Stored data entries
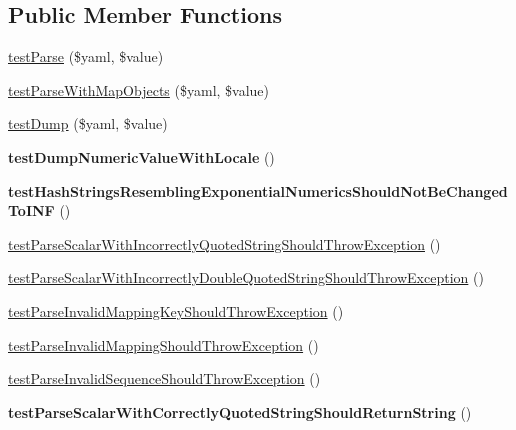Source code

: \subsection*{Public Member Functions}
\begin{DoxyCompactItemize}
\item 
\hyperlink{classSymfony_1_1Component_1_1Yaml_1_1Tests_1_1InlineTest_a183b29dd444b4b591895b04e36635d82}{test\+Parse} (\$yaml, \$value)
\item 
\hyperlink{classSymfony_1_1Component_1_1Yaml_1_1Tests_1_1InlineTest_aac21592818e4be4f192ccdfae4b88694}{test\+Parse\+With\+Map\+Objects} (\$yaml, \$value)
\item 
\hyperlink{classSymfony_1_1Component_1_1Yaml_1_1Tests_1_1InlineTest_aa52221560dc93258520d3f5f53d54c21}{test\+Dump} (\$yaml, \$value)
\item 
{\bfseries test\+Dump\+Numeric\+Value\+With\+Locale} ()\hypertarget{classSymfony_1_1Component_1_1Yaml_1_1Tests_1_1InlineTest_ab44659e4bd71e7abdf8a4181168fdc6a}{}\label{classSymfony_1_1Component_1_1Yaml_1_1Tests_1_1InlineTest_ab44659e4bd71e7abdf8a4181168fdc6a}

\item 
{\bfseries test\+Hash\+Strings\+Resembling\+Exponential\+Numerics\+Should\+Not\+Be\+Changed\+To\+I\+NF} ()\hypertarget{classSymfony_1_1Component_1_1Yaml_1_1Tests_1_1InlineTest_a52ee30917ec6d9237a83104d15196d9c}{}\label{classSymfony_1_1Component_1_1Yaml_1_1Tests_1_1InlineTest_a52ee30917ec6d9237a83104d15196d9c}

\item 
\hyperlink{classSymfony_1_1Component_1_1Yaml_1_1Tests_1_1InlineTest_ad049fabbe57f213a9373f5c8c03c87eb}{test\+Parse\+Scalar\+With\+Incorrectly\+Quoted\+String\+Should\+Throw\+Exception} ()
\item 
\hyperlink{classSymfony_1_1Component_1_1Yaml_1_1Tests_1_1InlineTest_a82155ce0e01abe1e98a9f46d6a900d4b}{test\+Parse\+Scalar\+With\+Incorrectly\+Double\+Quoted\+String\+Should\+Throw\+Exception} ()
\item 
\hyperlink{classSymfony_1_1Component_1_1Yaml_1_1Tests_1_1InlineTest_a4eec2d10f4ab9b7bf6e60dbccf159540}{test\+Parse\+Invalid\+Mapping\+Key\+Should\+Throw\+Exception} ()
\item 
\hyperlink{classSymfony_1_1Component_1_1Yaml_1_1Tests_1_1InlineTest_af4e064760784aab8ca951abe2ae9bd0c}{test\+Parse\+Invalid\+Mapping\+Should\+Throw\+Exception} ()
\item 
\hyperlink{classSymfony_1_1Component_1_1Yaml_1_1Tests_1_1InlineTest_ae4887decf409652c3476d5cb26d688e2}{test\+Parse\+Invalid\+Sequence\+Should\+Throw\+Exception} ()
\item 
{\bfseries test\+Parse\+Scalar\+With\+Correctly\+Quoted\+String\+Should\+Return\+String} ()\hypertarget{classSymfony_1_1Component_1_1Yaml_1_1Tests_1_1InlineTest_abadb8865ad75d43b1b6dcbb0ae8a8d1d}{}\label{classSymfony_1_1Component_1_1Yaml_1_1Tests_1_1InlineTest_abadb8865ad75d43b1b6dcbb0ae8a8d1d}


\end{DoxyCompactItemize}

§ WORK ORDER
Could you copy out every record exactly, minus the pictures?

§ OUTPUT
Source code

: \subsection*{Public Member Functions}
\begin{DoxyCompactItemize}
\item 
\hyperlink{classSymfony_1_1Component_1_1Yaml_1_1Tests_1_1InlineTest_a183b29dd444b4b591895b04e36635d82}{test\+Parse} (\$yaml, \$value)
\item 
\hyperlink{classSymfony_1_1Component_1_1Yaml_1_1Tests_1_1InlineTest_aac21592818e4be4f192ccdfae4b88694}{test\+Parse\+With\+Map\+Objects} (\$yaml, \$value)
\item 
\hyperlink{classSymfony_1_1Component_1_1Yaml_1_1Tests_1_1InlineTest_aa52221560dc93258520d3f5f53d54c21}{test\+Dump} (\$yaml, \$value)
\item 
{\bfseries test\+Dump\+Numeric\+Value\+With\+Locale} ()\hypertarget{classSymfony_1_1Component_1_1Yaml_1_1Tests_1_1InlineTest_ab44659e4bd71e7abdf8a4181168fdc6a}{}\label{classSymfony_1_1Component_1_1Yaml_1_1Tests_1_1InlineTest_ab44659e4bd71e7abdf8a4181168fdc6a}

\item 
{\bfseries test\+Hash\+Strings\+Resembling\+Exponential\+Numerics\+Should\+Not\+Be\+Changed\+To\+I\+NF} ()\hypertarget{classSymfony_1_1Component_1_1Yaml_1_1Tests_1_1InlineTest_a52ee30917ec6d9237a83104d15196d9c}{}\label{classSymfony_1_1Component_1_1Yaml_1_1Tests_1_1InlineTest_a52ee30917ec6d9237a83104d15196d9c}

\item 
\hyperlink{classSymfony_1_1Component_1_1Yaml_1_1Tests_1_1InlineTest_ad049fabbe57f213a9373f5c8c03c87eb}{test\+Parse\+Scalar\+With\+Incorrectly\+Quoted\+String\+Should\+Throw\+Exception} ()
\item 
\hyperlink{classSymfony_1_1Component_1_1Yaml_1_1Tests_1_1InlineTest_a82155ce0e01abe1e98a9f46d6a900d4b}{test\+Parse\+Scalar\+With\+Incorrectly\+Double\+Quoted\+String\+Should\+Throw\+Exception} ()
\item 
\hyperlink{classSymfony_1_1Component_1_1Yaml_1_1Tests_1_1InlineTest_a4eec2d10f4ab9b7bf6e60dbccf159540}{test\+Parse\+Invalid\+Mapping\+Key\+Should\+Throw\+Exception} ()
\item 
\hyperlink{classSymfony_1_1Component_1_1Yaml_1_1Tests_1_1InlineTest_af4e064760784aab8ca951abe2ae9bd0c}{test\+Parse\+Invalid\+Mapping\+Should\+Throw\+Exception} ()
\item 
\hyperlink{classSymfony_1_1Component_1_1Yaml_1_1Tests_1_1InlineTest_ae4887decf409652c3476d5cb26d688e2}{test\+Parse\+Invalid\+Sequence\+Should\+Throw\+Exception} ()
\item 
{\bfseries test\+Parse\+Scalar\+With\+Correctly\+Quoted\+String\+Should\+Return\+String} ()\hypertarget{classSymfony_1_1Component_1_1Yaml_1_1Tests_1_1InlineTest_abadb8865ad75d43b1b6dcbb0ae8a8d1d}{}\label{classSymfony_1_1Component_1_1Yaml_1_1Tests_1_1InlineTest_abadb8865ad75d43b1b6dcbb0ae8a8d1d}


\end{DoxyCompactItemize}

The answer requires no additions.